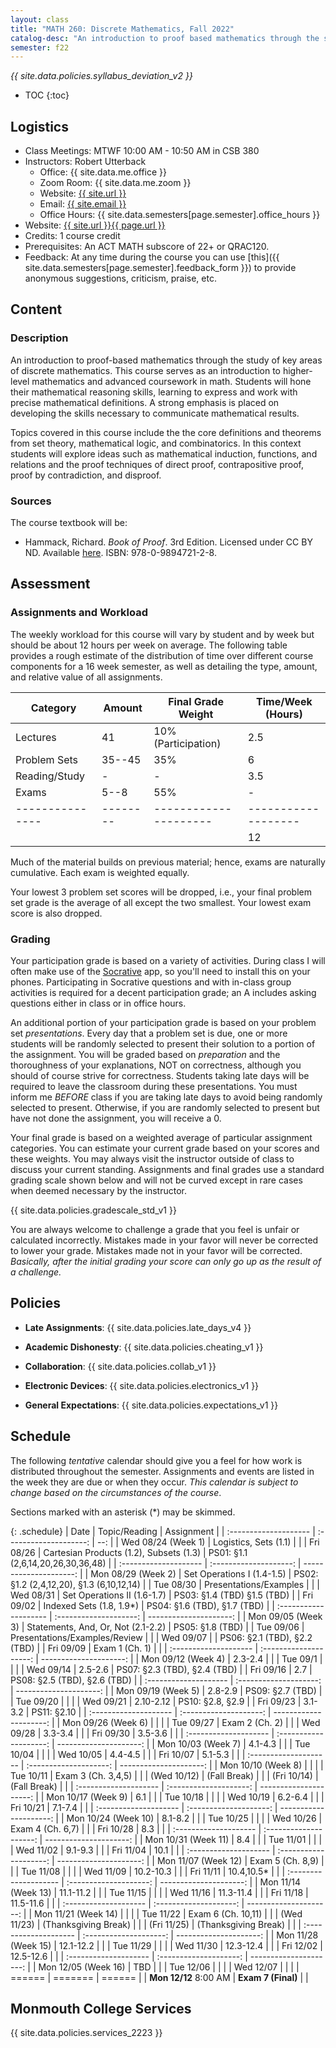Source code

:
 ```yaml
---
layout: class
title: "MATH 260: Discrete Mathematics, Fall 2022"
catalog-desc: "An introduction to proof based mathematics through the study of key areas of discrete mathematics."
semester: f22
---
```


*{{ site.data.policies.syllabus_deviation_v2 }}*

* TOC
{:toc}

## Logistics

* Class Meetings: MTWF 10:00 AM - 10:50 AM in CSB 380
* Instructors: Robert Utterback
  * Office: {{ site.data.me.office }}
  * Zoom Room: {{ site.data.me.zoom }}
  * Website: <a href="{{ site.url }}">{{ site.url }}</a>
  * Email: <a href="mailto:{{ site.email }}">{{ site.email }}</a>
  * Office Hours: {{ site.data.semesters[page.semester].office_hours }}
* Website: <a href="{{ site.url }}{{ page.url }}">{{ site.url }}{{ page.url }}</a>
* Credits: 1 course credit
* Prerequisites: An ACT MATH subscore of 22+ or QRAC120.
* Feedback: At any time during the course you can use
  [this]({{ site.data.semesters[page.semester].feedback_form }}) to provide
  anonymous suggestions, criticism, praise, etc.

## Content

### Description
An introduction to proof-based mathematics through the study of key
areas of discrete mathematics. This course serves as an introduction
to higher-level mathematics and advanced coursework in math. Students
will hone their mathematical reasoning skills, learning to express and
work with precise mathematical definitions. A strong emphasis is
placed on developing the skills necessary to communicate mathematical
results.

Topics covered in this course include the the core definitions and
theorems from set theory, mathematical logic, and combinatorics.  In
this context students will explore ideas such as mathematical
induction, functions, and relations and the proof techniques of direct
proof, contrapositive proof, proof by contradiction, and disproof.

### Sources

The course textbook will be:

* Hammack, Richard. _Book of Proof_. 3rd Edition. Licensed under CC BY
  ND. Available
  [here](http://www.people.vcu.edu/~rhammack/BookOfProof/). ISBN:
  978-0-9894721-2-8.

## Assessment

### Assignments and Workload
The weekly workload for this course will vary by student and by week
but should be about 12 hours per week on average. The following table
provides a rough estimate of the distribution of time over different
course components for a 16 week semester, as well as detailing the
type, amount, and relative value of all assignments.

| Category      | Amount | Final Grade Weight  | Time/Week (Hours) |
|---------------|--------|---------------------|-------------------|
| Lectures      | 41     | 10% (Participation) | 2.5               |
| Problem Sets  | 35--45 | 35%                 | 6                 |
| Reading/Study | -      | -                   | 3.5               |
| Exams         | 5--8   | 55%                 | -                 |
|---------------|--------|---------------------|-------------------|
|               |        |                     | 12                |

Much of the material builds on previous material; hence, exams are
naturally cumulative. Each exam is weighted equally.

Your lowest 3 problem set scores will be dropped, i.e., your final
problem set grade is the average of all except the two smallest. Your
lowest exam score is also dropped.

### Grading

Your participation grade is based on a variety of activities. During
class I will often make use of the [Socrative](https://socrative.com)
app, so you'll need to install this on your phones. Participating in
Socrative questions and with in-class group activities is required for
a decent participation grade; an A includes asking questions either in
class or in office hours.

An additional portion of your participation grade is based on your
problem set *presentations*. Every day that a problem set is due, one
or more students will be randomly selected to present their solution
to a portion of the assignment. You will be graded based on
*preparation* and the thoroughness of your explanations, NOT on
correctness, although you should of course strive for
correctness. Students taking late days will be required to leave the
classroom during these presentations. You must inform me *BEFORE*
class if you are taking late days to avoid being randomly selected to
present. Otherwise, if you are randomly selected to present but have
not done the assignment, you will receive a 0.

Your final grade is based on a weighted average of particular
assignment categories. You can estimate your current grade based on
your scores and these weights. You may always visit the instructor
outside of class to discuss your current standing. Assignments and
final grades use a standard grading scale shown below and will not
be curved except in rare cases when deemed necessary by the
instructor.

{{ site.data.policies.gradescale_std_v1 }}

You are always welcome to challenge a grade that you feel is unfair or
calculated incorrectly. Mistakes made in your favor will never be
corrected to lower your grade. Mistakes made not in your favor will be
corrected. *Basically, after the initial grading your score can only
go up as the result of a challenge.*

## Policies

* **Late Assignments**: {{ site.data.policies.late_days_v4 }}

* **Academic Dishonesty**: {{ site.data.policies.cheating_v1 }}

* **Collaboration**: {{ site.data.policies.collab_v1 }}

* **Electronic Devices**: {{ site.data.policies.electronics_v1 }}

* **General Expectations**: {{ site.data.policies.expectations_v1 }}

## Schedule
The following *tentative* calendar should give you a feel for how work is
distributed throughout the semester. Assignments and events are listed
in the week they are due or when they occur. *This calendar is subject
to change based on the circumstances of the course*.

Sections marked with an asterisk (*) may be skimmed.

{: .schedule}
| Date                  | Topic/Reading                           | Assignment                                |
| :-------------------- | :--------------------:                  | --:                                       |
| Wed 08/24 (Week 1)    | Logistics, Sets (1.1)                   |                                           |
| Fri 08/26             | Cartesian Products (1.2), Subsets (1.3) | PS01: §1.1 (2,6,14,20,26,30,36,48)        |
| :-------------------- | :--------------------:                  | ---------------------:                    |
| Mon 08/29 (Week 2)    | Set Operations I (1.4-1.5)              | PS02: §1.2 (2,4,12,20), §1.3 (6,10,12,14) |
| Tue 08/30             | Presentations/Examples                  |                                           |
| Wed 08/31             | Set Operations II (1.6-1.7)             | PS03: §1.4 (TBD) §1.5 (TBD)               |
| Fri 09/02             | Indexed Sets (1.8, 1.9\*)               | PS04: §1.6 (TBD), §1.7 (TBD)              |
| :-------------------- | :--------------------:                  | ---------------------:                    |
| Mon 09/05 (Week 3)    | Statements, And, Or, Not (2.1-2.2)      | PS05: §1.8 (TBD)                          |
| Tue 09/06             | Presentations/Examples/Review           |                                           |
| Wed 09/07             |                                         | PS06: §2.1 (TBD), §2.2 (TBD)              |
| Fri 09/09             | Exam 1 (Ch. 1)                          |                                           |
| :-------------------- | :--------------------:                  | ---------------------:                    |
| Mon 09/12 (Week 4)    | 2.3-2.4                                 |                                           |
| Tue 09/1              |                                         |                                           |
| Wed 09/14             | 2.5-2.6                                 | PS07: §2.3 (TBD), §2.4 (TBD)              |
| Fri 09/16             | 2.7                                     | PS08: §2.5 (TBD), §2.6 (TBD)              |
| :-------------------- | :--------------------:                  | ---------------------:                    |
| Mon 09/19 (Week 5)    | 2.8-2.9                                 | PS09: §2.7 (TBD)                          |
| Tue 09/20             |                                         |                                           |
| Wed 09/21             | 2.10-2.12                               | PS10: §2.8, §2.9                          |
| Fri 09/23             | 3.1-3.2                                 | PS11: §2.10                               |
| :-------------------- | :--------------------:                  | ---------------------:                    |
| Mon 09/26 (Week 6)    |                                         |                                           |
| Tue 09/27             | Exam 2 (Ch. 2)                          |                                           |
| Wed 09/28             | 3.3-3.4                                 |                                           |
| Fri 09/30             | 3.5-3.6                                 |                                           |
| :-------------------- | :--------------------:                  | ---------------------:                    |
| Mon 10/03 (Week 7)    | 4.1-4.3                                 |                                           |
| Tue 10/04             |                                         |                                           |
| Wed 10/05             | 4.4-4.5                                 |                                           |
| Fri 10/07             | 5.1-5.3                                 |                                           |
| :-------------------- | :--------------------:                  | ---------------------:                    |
| Mon 10/10 (Week 8)    |                                         |                                           |
| Tue 10/11             | Exam 3 (Ch. 3,4,5)                      |                                           |
| (Wed 10/12)           | (Fall Break)                            |                                           |
| (Fri 10/14)           | (Fall Break)                            |                                           |
| :-------------------- | :--------------------:                  | ---------------------:                    |
| Mon 10/17 (Week 9)    | 6.1                                     |                                           |
| Tue 10/18             |                                         |                                           |
| Wed 10/19             | 6.2-6.4                                 |                                           |
| Fri 10/21             | 7.1-7.4                                 |                                           |
| :-------------------- | :--------------------:                  | ---------------------:                    |
| Mon 10/24 (Week 10)   | 8.1-8.2                                 |                                           |
| Tue 10/25             |                                         |                                           |
| Wed 10/26             | Exam 4 (Ch. 6,7)                        |                                           |
| Fri 10/28             | 8.3                                     |                                           |
| :-------------------- | :--------------------:                  | ---------------------:                    |
| Mon 10/31 (Week 11)   | 8.4                                     |                                           |
| Tue 11/01             |                                         |                                           |
| Wed 11/02             | 9.1-9.3                                 |                                           |
| Fri 11/04             | 10.1                                    |                                           |
| :-------------------- | :--------------------:                  | ---------------------:                    |
| Mon 11/07 (Week 12)   | Exam 5 (Ch. 8,9)                        |                                           |
| Tue 11/08             |                                         |                                           |
| Wed 11/09             | 10.2-10.3                               |                                           |
| Fri 11/11             | 10.4,10.5\*                             |                                           |
| :-------------------- | :--------------------:                  | ---------------------:                    |
| Mon 11/14 (Week 13)   | 11.1-11.2                               |                                           |
| Tue 11/15             |                                         |                                           |
| Wed 11/16             | 11.3-11.4                               |                                           |
| Fri 11/18             | 11.5-11.6                               |                                           |
| :-------------------- | :--------------------:                  | ---------------------:                    |
| Mon 11/21 (Week 14)   |                                         |                                           |
| Tue 11/22             | Exam 6 (Ch. 10,11)                      |                                           |
| (Wed 11/23)           | (Thanksgiving Break)                    |                                           |
| (Fri 11/25)           | (Thanksgiving Break)                    |                                           |
| :-------------------- | :--------------------:                  | ---------------------:                    |
| Mon 11/28 (Week 15)   | 12.1-12.2                               |                                           |
| Tue 11/29             |                                         |                                           |
| Wed 11/30             | 12.3-12.4                               |                                           |
| Fri 12/02             | 12.5-12.6                               |                                           |
| :-------------------- | :--------------------:                  | ---------------------:                    |
| Mon 12/05 (Week 16)   | TBD                                     |                                           |
| Tue 12/06             |                                         |                                           |
| Wed 12/07             |                                         |                                           |
| ======                | =======                                 | ======                                    |
| **Mon 12/12** 8:00 AM | **Exam 7 (Final)**                      |                                           |

## Monmouth College Services

{{ site.data.policies.services_2223 }}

**Instructions to follow:**
In the listing above, count each line that holds the string "skills". Give the number only.

**Result of this exercise:**
2